(Rendered images with source text)
◆ ◆ ◆ ◆ ◆ ◆ ◆

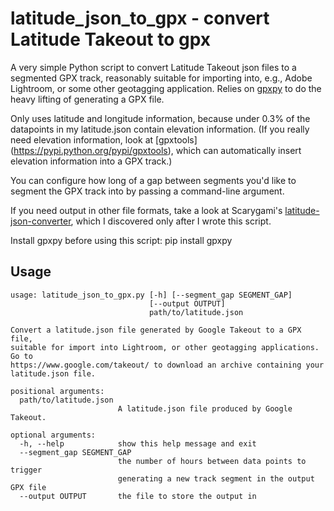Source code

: # latitude_json_to_gpx - convert Latitude Takeout to gpx

A very simple Python script to convert Latitude Takeout json files to a
segmented GPX track, reasonably suitable for importing into, e.g., Adobe
Lightroom, or some other geotagging application.  Relies on [gpxpy](https://github.com/tkrajina/gpxpy)
to do the heavy lifting of generating a GPX file.

Only uses latitude and longitude information, because under 0.3% of the
datapoints in my latitude.json contain elevation information. (If you
really need elevation information, look at [gpxtools]
(https://pypi.python.org/pypi/gpxtools), which can automatically insert
elevation information into a GPX track.)

You can configure how long of a gap between segments you'd like to
segment the GPX track into by passing a command-line argument.

If you need output in other file formats, take a look at Scarygami's
[latitude-json-converter](https://github.com/Scarygami/latitude-json-converter),
which I discovered only after I wrote this script. 

Install gpxpy before using this script:
 pip install gpxpy

## Usage 
    usage: latitude_json_to_gpx.py [-h] [--segment_gap SEGMENT_GAP]
                                   [--output OUTPUT]
                                   path/to/latitude.json
    
    Convert a latitude.json file generated by Google Takeout to a GPX file,
    suitable for import into Lightroom, or other geotagging applications. Go to
    https://www.google.com/takeout/ to download an archive containing your
    latitude.json file.
    
    positional arguments:
      path/to/latitude.json
                            A latitude.json file produced by Google Takeout.
    
    optional arguments:
      -h, --help            show this help message and exit
      --segment_gap SEGMENT_GAP
                            the number of hours between data points to trigger
                            generating a new track segment in the output GPX file
      --output OUTPUT       the file to store the output in

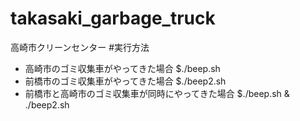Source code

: takasaki_garbage_truck
=====================

高崎市クリーンセンター
#実行方法
- 高崎市のゴミ収集車がやってきた場合
$./beep.sh
- 前橋市のゴミ収集車がやってきた場合
$./beep2.sh
- 前橋市と高崎市のゴミ収集車が同時にやってきた場合
$./beep.sh & ./beep2.sh


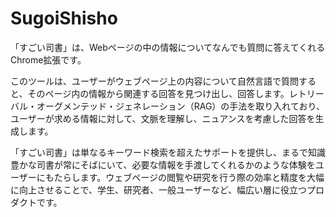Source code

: # SugoiShisho

「すごい司書」は、Webページの中の情報についてなんでも質問に答えてくれるChrome拡張です。

このツールは、ユーザーがウェブページ上の内容について自然言語で質問すると、そのページ内の情報から関連する回答を見つけ出し、回答します。レトリーバル・オーグメンテッド・ジェネレーション（RAG）の手法を取り入れており、ユーザーが求める情報に対して、文脈を理解し、ニュアンスを考慮した回答を生成します。

「すごい司書」は単なるキーワード検索を超えたサポートを提供し、まるで知識豊かな司書が常にそばにいて、必要な情報を手渡してくれるかのような体験をユーザーにもたらします。ウェブページの閲覧や研究を行う際の効率と精度を大幅に向上させることで、学生、研究者、一般ユーザーなど、幅広い層に役立つプロダクトです。

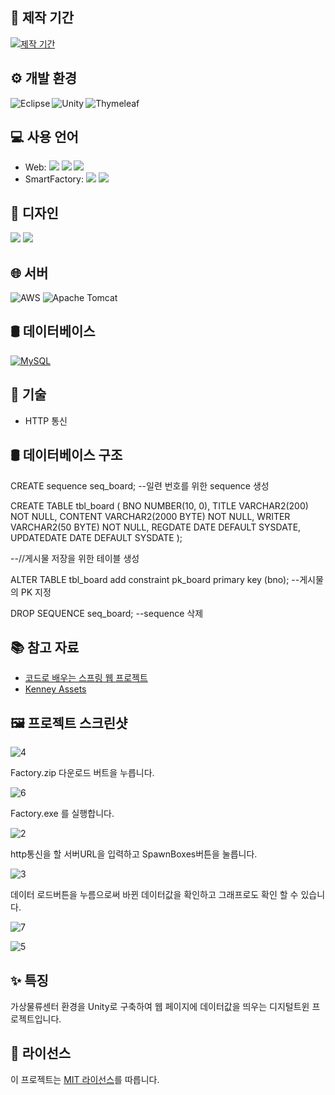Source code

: ## 📅 제작 기간

[![제작 기간](https://img.shields.io/badge/%EC%A0%9C%EC%9E%91%20%EA%B8%B0%EA%B0%84-4/2%20~%204/29-brightgreen)](https://example.com/calendar-link)

## ⚙️ 개발 환경
<img align="left" alt="Eclipse" src="https://img.shields.io/badge/Eclipse-2C2255?style=flat-square&logo=eclipse&logoColor=white" />
<img align="left" alt="Unity" src="https://img.shields.io/badge/Unity-000000?style=flat-square&logo=unity&logoColor=white" />
<img align="left" alt="Thymeleaf" src="https://img.shields.io/badge/Thymeleaf-005F0F?style=flat-square&logo=thymeleaf&logoColor=white" />

<br>

## 💻 사용 언어

- Web: <img src="https://img.shields.io/badge/java-007396?style=for-the-badge&logo=java&logoColor=white"> <img src="https://img.shields.io/badge/javascript-F7DF1E?style=for-the-badge&logo=javascript&logoColor=black"> <img src="https://img.shields.io/badge/jquery-0769AD?style=for-the-badge&logo=jquery&logoColor=white">
- SmartFactory: <img src="https://img.shields.io/badge/C%23-239120?style=for-the-badge&logo=c-sharp&logoColor=white"> <img src="https://img.shields.io/badge/JSON-000000?style=for-the-badge&logo=json&logoColor=white">

## 🎨 디자인

<img src="https://img.shields.io/badge/HTML5-E34F26?style=flat-square&logo=html5&logoColor=white"/>
<img src="https://img.shields.io/badge/CSS3-1572B6?style=flat-square&logo=css3&logoColor=white"/>

## 🌐 서버

![AWS](https://img.shields.io/badge/AWS-232F3E?style=flat-square&logo=amazon-aws&logoColor=white)
![Apache Tomcat](https://img.shields.io/badge/Apache_Tomcat-F8DC75?style=flat-square&logo=apache-tomcat&logoColor=black)

## 🛢️ 데이터베이스

[![MySQL](https://img.shields.io/badge/MySQL-4479A1?style=flat-square&logo=MySQL&logoColor=white)](https://example.com/mysql-link) 

## 🔧 기술

- HTTP 통신

## 🛢️ 데이터베이스 구조

CREATE sequence seq_board;
--일련 번호를 위한 sequence 생성


CREATE TABLE tbl_board (
    BNO NUMBER(10, 0),
    TITLE VARCHAR2(200) NOT NULL,
    CONTENT VARCHAR2(2000 BYTE) NOT NULL,
    WRITER VARCHAR2(50 BYTE) NOT NULL,
    REGDATE DATE DEFAULT SYSDATE,
    UPDATEDATE DATE DEFAULT SYSDATE
);


--//게시물 저장을 위한 테이블 생성

ALTER TABLE tbl_board add constraint pk_board
primary key (bno);
--게시물의 PK 지정


DROP SEQUENCE seq_board;
--sequence 삭제

## 📚 참고 자료

- [코드로 배우는 스프링 웹 프로젝트](https://example.com/book-url)
- [Kenney Assets](https://kenney.nl/)

## 🖼️ 프로젝트 스크린샷

![4](https://github.com/dhampir7/WebFactory/assets/117965315/70a09882-ab1c-4cbe-bdcc-d7f3349f861c)

Factory.zip 다운로드 버트을 누릅니다.

![6](https://github.com/dhampir7/WebFactory/assets/117965315/9ea36fa8-d602-4827-82c2-84eb02354619)

Factory.exe 를 실행합니다.

![2](https://github.com/dhampir7/WebFactory/assets/117965315/56daa381-c2b9-4266-aa40-a3e6e96af5ff)

http통신을 할 서버URL을 입력하고 SpawnBoxes버튼을 눌릅니다.

![3](https://github.com/dhampir7/WebFactory/assets/117965315/ec66704e-14a7-482c-aaa0-a623b4e94818)

데이터 로드버튼을 누름으로써 바뀐 데이터값을 확인하고 그래프로도 확인 할 수 있습니다.

![7](https://github.com/dhampir7/WebFactory/assets/117965315/f0fd7eae-9d70-4a35-8538-151409508d8f)



![5](https://github.com/dhampir7/WebFactory/assets/117965315/34f3c5a8-19e4-4833-8be9-3c9efc0dd06d)


## ✨ 특징

가상물류센터 환경을 Unity로 구축하여 웹 페이지에 데이터값을 띄우는 디지털트윈 프로젝트입니다.

## 📜 라이선스

이 프로젝트는 [MIT 라이선스](https://opensource.org/licenses/MIT)를 따릅니다.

◆ ◆ ◆ ◆ ◆ ◆ ◆

Required work => Lines that hold the word "align" are the ones to copy from the entries above.

Solution =>
<img align="left" alt="Eclipse" src="https://img.shields.io/badge/Eclipse-2C2255?style=flat-square&logo=eclipse&logoColor=white" />
<img align="left" alt="Unity" src="https://img.shields.io/badge/Unity-000000?style=flat-square&logo=unity&logoColor=white" />
<img align="left" alt="Thymeleaf" src="https://img.shields.io/badge/Thymeleaf-005F0F?style=flat-square&logo=thymeleaf&logoColor=white" />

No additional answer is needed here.